## Prompt
Pick out the lines below with "that" and list them.

## Material to process

● ● ● ● ● ● ●

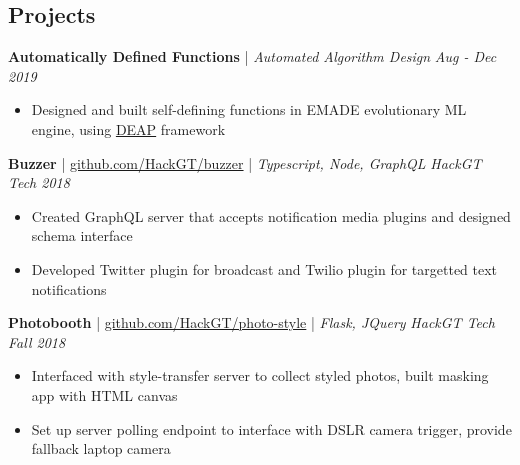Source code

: \subsection*{Projects}
\headerrow
    {\textbf{Automatically Defined Functions} | \textit{Automated Algorithm Design}}
    {\emph{Aug - Dec 2019}}
\begin{itemize}
    \item Designed and built self-defining functions in EMADE evolutionary ML engine, using \href{https://github.com/DEAP/deap}{DEAP} framework
\end{itemize}
\iftoggle{dense}{}{
    \headerrow
        {\textbf{Filter Inverter} | \href{https://team-vision2020.github.io}{team-vision2020.github.io}}
        {\emph{Oct - Nov 2018}}
    \begin{itemize}
        \item Unfilter Instagram filters using detection and pseudo-inversion. Created demo combining all models
        \item Designed voting procedure that used nearest neighbor classifier on generated knowledge base
    \end{itemize}
}
\headerrow
    {\textbf{Buzzer} | \href{https://github.com/HackGT/buzzer}{github.com/HackGT/buzzer} |
    \textit{Typescript, Node, GraphQL}}
    {\emph{HackGT Tech 2018}}
\begin{itemize}
    \item Created GraphQL server that accepts notification media plugins and designed schema interface
    \item Developed Twitter plugin for broadcast and Twilio plugin for targetted text notifications
\end{itemize}
\headerrow
    {\textbf{Photobooth} | \href{https://github.com/HackGT/photo-style}{github.com/HackGT/photo-style} |
    \textit{Flask, JQuery}}
    {\emph{HackGT Tech Fall 2018}}
\begin{itemize}
    \item Interfaced with style-transfer server to collect styled photos, built masking app with HTML canvas
    \item Set up server polling endpoint to interface with DSLR camera trigger, provide fallback laptop camera
\end{itemize}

● ● ● ● ● ● ●

## Answer to the exercise
        \item Designed voting procedure that used nearest neighbor classifier on generated knowledge base
    \item Created GraphQL server that accepts notification media plugins and designed schema interface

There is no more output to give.